▸ About this exercise
Only the lines holding "draw" are wanted. Copy every one from the records below.

▸ Recorded data
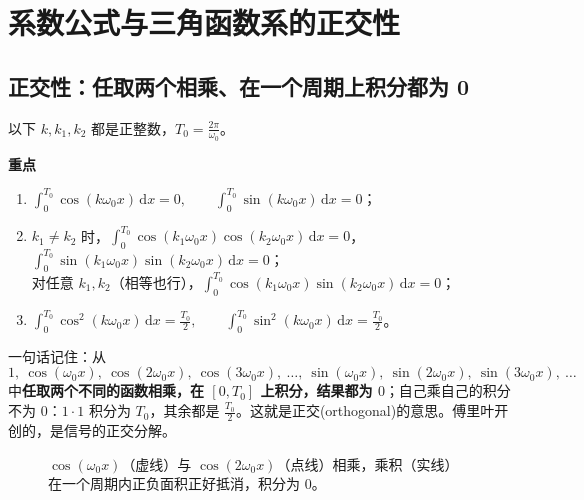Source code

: \documentclass[UTF8,a4paper,11pt]{ctexart}
\newenvironment{remember}{\begin{rememberbox}\textbf{重点}\par\smallskip}{\end{rememberbox}}
\newcommand{\taxes}[5][t]{%
  \draw[->] (#2,0) -- (#3,0) node[right,font=\scriptsize] {$#1$};
  \draw[->] (0,#5) -- (0,#4);
  \node[anchor=north east,font=\tiny,gray!60!black,inner sep=1pt] at (0,-0.02) {$0$};}
\newcommand{\xt}[2]{\draw (#1,0) -- (#1,-0.1) node[anchor=north,font=\tiny,gray!60!black,fill=white,inner sep=0.6pt] {$#2$};}
\newcommand{\yt}[2]{\draw (0,#1) -- (-0.1,#1) node[anchor=east,font=\tiny,gray!60!black,fill=white,inner sep=0.6pt] {$#2$};}
\newcounter{ex}[section]
\begin{document}
\section{系数公式与三角函数系的正交性}\label{sec:coef}
\subsection{正交性：任取两个相乘、在一个周期上积分都为 0}
以下 $k,k_1,k_2$ 都是正整数，$T_0=\frac{2\pi}{\omega_0}$。
\begin{remember}
\begin{enumerate}[nosep]
\item $\displaystyle\int_0^{T_0}\cos(k\omega_0x)\,\mathrm{d}x=0,\qquad\int_0^{T_0}\sin(k\omega_0x)\,\mathrm{d}x=0$；
\item $k_1\ne k_2$ 时，$\displaystyle\int_0^{T_0}\cos(k_1\omega_0x)\cos(k_2\omega_0x)\,\mathrm{d}x=0$，$\displaystyle\int_0^{T_0}\sin(k_1\omega_0x)\sin(k_2\omega_0x)\,\mathrm{d}x=0$；\\
对任意 $k_1,k_2$（相等也行），$\displaystyle\int_0^{T_0}\cos(k_1\omega_0x)\sin(k_2\omega_0x)\,\mathrm{d}x=0$；
\item $\displaystyle\int_0^{T_0}\cos^2(k\omega_0x)\,\mathrm{d}x=\frac{T_0}{2},\qquad\int_0^{T_0}\sin^2(k\omega_0x)\,\mathrm{d}x=\frac{T_0}{2}$。
\end{enumerate}
一句话记住：从
\[
1,\ \cos(\omega_0x),\ \cos(2\omega_0x),\ \cos(3\omega_0x),\ \dots,\ \sin(\omega_0x),\ \sin(2\omega_0x),\ \sin(3\omega_0x),\ \dots
\]
中\textbf{任取两个不同的函数相乘，在 $[0,T_0]$ 上积分，结果都为 $0$}；自己乘自己的积分不为 $0$：$1\cdot1$ 积分为 $T_0$，其余都是 $\frac{T_0}{2}$。这就是正交(orthogonal)的意思。傅里叶开创的，是信号的正交分解。
\end{remember}

\begin{figure}[H]
\centering
{}
\caption{$\cos(\omega_0x)$（虚线）与 $\cos(2\omega_0x)$（点线）相乘，乘积（实线）在一个周期内正负面积正好抵消，积分为 $0$。}
\end{figure}
\end{document}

▸ The answer
  \draw[->] (#2,0) -- (#3,0) node[right,font=\scriptsize] {$#1$};
  \draw[->] (0,#5) -- (0,#4);
\newcommand{\xt}[2]{\draw (#1,0) -- (#1,-0.1) node[anchor=north,font=\tiny,gray!60!black,fill=white,inner sep=0.6pt] {$#2$};}
\newcommand{\yt}[2]{\draw (0,#1) -- (-0.1,#1) node[anchor=east,font=\tiny,gray!60!black,fill=white,inner sep=0.6pt] {$#2$};}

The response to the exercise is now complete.